Residential building blew up in the 1940s and 50s with the baby boomer generation, but even with the sudden need for bigger houses to accommodate young and growing families, the housing market would’ve looked a lot different back in the 1940s, than it does in the present day.
Joyce and her husband had perhaps unknowingly made the best investment of their lives when they bought their home. What Joyce and her husband would have paid for the Jane Street property back in 1942 would have paled in comparison to what Gladys and Carla had priced it at more than 70 years later.
When buying a home, the hope is always that one day, when it becomes time to move, that the home will be able to be flipped for a tidy little profit. One thing a new buyer wouldn’t have had to worry about? The added cost of faulty wiring or poorly installed plumbing.

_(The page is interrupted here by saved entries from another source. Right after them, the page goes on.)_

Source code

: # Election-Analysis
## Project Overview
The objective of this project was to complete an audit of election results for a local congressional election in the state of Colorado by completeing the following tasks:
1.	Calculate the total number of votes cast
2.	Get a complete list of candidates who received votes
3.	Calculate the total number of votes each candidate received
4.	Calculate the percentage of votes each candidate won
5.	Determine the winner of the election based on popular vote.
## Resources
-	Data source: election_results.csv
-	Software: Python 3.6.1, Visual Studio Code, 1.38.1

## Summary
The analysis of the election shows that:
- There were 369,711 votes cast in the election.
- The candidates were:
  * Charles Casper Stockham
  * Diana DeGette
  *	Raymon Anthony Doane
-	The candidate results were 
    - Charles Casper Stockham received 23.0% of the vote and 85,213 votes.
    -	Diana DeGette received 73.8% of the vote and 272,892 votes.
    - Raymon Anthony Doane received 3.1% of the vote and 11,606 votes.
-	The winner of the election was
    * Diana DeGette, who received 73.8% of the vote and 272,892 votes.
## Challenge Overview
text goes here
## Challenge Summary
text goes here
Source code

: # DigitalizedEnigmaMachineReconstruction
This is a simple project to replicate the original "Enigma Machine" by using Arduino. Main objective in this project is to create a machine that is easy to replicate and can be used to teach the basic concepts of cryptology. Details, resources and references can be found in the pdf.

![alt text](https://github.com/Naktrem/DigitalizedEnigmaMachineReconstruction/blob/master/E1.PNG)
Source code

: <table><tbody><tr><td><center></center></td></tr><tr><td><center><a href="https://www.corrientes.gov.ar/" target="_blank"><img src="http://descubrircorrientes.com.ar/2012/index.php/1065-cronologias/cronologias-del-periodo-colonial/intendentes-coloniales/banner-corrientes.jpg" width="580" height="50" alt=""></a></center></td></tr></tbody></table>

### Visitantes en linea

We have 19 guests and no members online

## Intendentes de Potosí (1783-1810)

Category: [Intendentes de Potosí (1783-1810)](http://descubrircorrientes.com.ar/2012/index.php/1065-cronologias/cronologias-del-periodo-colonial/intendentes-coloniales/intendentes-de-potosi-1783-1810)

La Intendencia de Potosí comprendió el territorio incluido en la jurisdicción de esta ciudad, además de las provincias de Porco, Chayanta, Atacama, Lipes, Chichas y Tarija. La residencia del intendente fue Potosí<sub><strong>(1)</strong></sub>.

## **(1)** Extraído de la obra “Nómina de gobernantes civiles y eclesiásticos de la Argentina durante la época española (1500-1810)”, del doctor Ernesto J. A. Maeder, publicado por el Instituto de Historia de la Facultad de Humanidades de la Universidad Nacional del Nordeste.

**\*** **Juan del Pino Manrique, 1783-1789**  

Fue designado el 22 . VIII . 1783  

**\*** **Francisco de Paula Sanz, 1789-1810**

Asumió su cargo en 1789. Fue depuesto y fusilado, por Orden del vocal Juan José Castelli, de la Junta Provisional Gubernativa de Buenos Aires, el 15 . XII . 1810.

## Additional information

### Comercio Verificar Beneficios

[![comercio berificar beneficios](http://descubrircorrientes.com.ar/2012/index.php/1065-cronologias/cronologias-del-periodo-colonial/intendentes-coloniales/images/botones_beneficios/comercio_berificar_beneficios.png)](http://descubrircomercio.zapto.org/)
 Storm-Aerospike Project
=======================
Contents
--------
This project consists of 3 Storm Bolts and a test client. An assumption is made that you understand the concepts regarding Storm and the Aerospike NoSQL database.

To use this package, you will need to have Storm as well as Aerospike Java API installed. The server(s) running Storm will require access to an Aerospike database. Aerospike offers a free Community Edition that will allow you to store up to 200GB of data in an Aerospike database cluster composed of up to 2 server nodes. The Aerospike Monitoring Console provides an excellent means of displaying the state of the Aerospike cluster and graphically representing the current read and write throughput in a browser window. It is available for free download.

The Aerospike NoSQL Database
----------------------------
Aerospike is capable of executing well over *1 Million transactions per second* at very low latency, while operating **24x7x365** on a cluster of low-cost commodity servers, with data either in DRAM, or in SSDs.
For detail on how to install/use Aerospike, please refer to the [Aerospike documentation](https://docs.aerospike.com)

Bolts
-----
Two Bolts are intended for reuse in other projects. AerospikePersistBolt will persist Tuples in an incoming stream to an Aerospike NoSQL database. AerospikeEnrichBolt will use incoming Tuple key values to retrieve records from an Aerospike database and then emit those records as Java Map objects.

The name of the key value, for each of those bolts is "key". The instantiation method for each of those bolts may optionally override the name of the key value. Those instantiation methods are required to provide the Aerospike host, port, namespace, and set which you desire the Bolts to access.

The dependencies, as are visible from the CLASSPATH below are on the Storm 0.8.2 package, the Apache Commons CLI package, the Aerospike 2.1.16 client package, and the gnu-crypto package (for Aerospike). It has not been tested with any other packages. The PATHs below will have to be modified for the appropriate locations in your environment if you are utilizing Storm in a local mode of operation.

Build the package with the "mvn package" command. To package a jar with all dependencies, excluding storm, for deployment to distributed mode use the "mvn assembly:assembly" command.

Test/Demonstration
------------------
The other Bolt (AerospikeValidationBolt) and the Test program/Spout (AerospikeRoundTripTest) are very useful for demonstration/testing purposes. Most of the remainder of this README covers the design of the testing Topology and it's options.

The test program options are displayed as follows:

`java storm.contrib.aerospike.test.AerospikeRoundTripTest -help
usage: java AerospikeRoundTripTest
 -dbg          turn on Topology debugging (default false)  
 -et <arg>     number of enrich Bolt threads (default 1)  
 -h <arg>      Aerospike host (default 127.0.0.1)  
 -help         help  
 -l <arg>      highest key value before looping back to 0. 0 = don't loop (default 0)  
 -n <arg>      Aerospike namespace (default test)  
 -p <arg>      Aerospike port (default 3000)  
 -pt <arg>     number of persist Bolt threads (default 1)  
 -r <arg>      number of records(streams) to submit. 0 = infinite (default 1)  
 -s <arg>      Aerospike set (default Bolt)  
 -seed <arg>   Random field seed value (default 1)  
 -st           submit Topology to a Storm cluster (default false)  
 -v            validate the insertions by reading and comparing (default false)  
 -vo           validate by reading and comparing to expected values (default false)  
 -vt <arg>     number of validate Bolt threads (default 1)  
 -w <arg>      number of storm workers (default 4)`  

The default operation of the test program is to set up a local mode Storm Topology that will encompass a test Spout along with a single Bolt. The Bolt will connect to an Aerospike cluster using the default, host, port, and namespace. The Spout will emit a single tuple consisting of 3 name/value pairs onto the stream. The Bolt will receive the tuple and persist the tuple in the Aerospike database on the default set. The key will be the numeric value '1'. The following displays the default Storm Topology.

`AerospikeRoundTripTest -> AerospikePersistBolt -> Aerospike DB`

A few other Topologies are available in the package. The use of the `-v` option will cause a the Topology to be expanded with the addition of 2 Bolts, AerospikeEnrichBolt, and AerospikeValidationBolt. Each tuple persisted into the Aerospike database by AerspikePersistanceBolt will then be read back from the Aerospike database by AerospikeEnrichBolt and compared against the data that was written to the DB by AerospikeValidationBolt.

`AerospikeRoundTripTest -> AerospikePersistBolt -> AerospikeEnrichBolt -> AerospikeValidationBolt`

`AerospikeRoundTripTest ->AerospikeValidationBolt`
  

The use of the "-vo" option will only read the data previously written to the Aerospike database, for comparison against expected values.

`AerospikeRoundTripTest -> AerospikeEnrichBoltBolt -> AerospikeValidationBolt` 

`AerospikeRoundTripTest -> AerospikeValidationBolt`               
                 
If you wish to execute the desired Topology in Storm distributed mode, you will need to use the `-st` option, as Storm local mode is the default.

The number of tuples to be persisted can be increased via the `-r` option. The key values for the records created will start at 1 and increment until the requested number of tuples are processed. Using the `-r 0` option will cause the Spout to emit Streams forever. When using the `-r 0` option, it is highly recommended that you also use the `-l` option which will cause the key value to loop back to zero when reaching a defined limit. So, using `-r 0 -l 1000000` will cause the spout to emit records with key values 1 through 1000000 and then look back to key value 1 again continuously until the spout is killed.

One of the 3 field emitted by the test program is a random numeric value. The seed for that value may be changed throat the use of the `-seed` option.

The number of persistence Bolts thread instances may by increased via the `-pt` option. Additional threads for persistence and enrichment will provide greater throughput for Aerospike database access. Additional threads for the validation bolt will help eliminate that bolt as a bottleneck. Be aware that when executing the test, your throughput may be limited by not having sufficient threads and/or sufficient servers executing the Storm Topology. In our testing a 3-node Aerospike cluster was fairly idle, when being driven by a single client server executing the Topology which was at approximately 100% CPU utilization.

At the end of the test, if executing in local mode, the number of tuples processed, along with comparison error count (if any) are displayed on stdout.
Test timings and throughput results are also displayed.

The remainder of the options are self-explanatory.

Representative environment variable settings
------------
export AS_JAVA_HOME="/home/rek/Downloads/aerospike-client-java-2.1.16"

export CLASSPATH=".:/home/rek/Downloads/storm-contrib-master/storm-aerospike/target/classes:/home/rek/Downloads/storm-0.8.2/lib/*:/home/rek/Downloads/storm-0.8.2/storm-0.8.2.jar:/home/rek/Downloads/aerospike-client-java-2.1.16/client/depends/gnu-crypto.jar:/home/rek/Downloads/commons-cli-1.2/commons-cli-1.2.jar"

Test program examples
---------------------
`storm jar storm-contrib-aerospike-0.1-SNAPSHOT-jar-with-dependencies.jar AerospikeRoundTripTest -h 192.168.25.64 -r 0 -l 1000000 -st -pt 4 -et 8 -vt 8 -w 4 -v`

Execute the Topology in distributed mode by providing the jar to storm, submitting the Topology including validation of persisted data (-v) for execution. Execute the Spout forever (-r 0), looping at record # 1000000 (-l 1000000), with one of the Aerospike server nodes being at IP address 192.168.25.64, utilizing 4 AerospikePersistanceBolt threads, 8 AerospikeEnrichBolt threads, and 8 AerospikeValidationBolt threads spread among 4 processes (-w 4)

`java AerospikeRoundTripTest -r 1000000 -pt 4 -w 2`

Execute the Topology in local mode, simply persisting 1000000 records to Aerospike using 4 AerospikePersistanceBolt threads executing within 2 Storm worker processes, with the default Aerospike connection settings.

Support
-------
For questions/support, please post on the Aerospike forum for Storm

Since the home had come in Joyce’s possession, there had been almost no problems with the interior structure. Between the houses sound construction (can’t go wrong with brick!) and appreciating land value, future homeowners could feel safe. And after 72 years in the same place, where was Joyce headed?
As hard as it was for Joyce to say good bye to her house, at 96-years-old she was ready to move into an assisted living facility. Joyce was still as sharp as a tack, but even with all her faculties about her, she conceded it was time for something smaller, and simple.
The special attention she had taken in maintaining the house for over seventy years, in all of its 50s and 60s glory had at long last begun to feel a bit too taxing for someone so far along in life. Maintaining such a special house would have to be someone else’s job.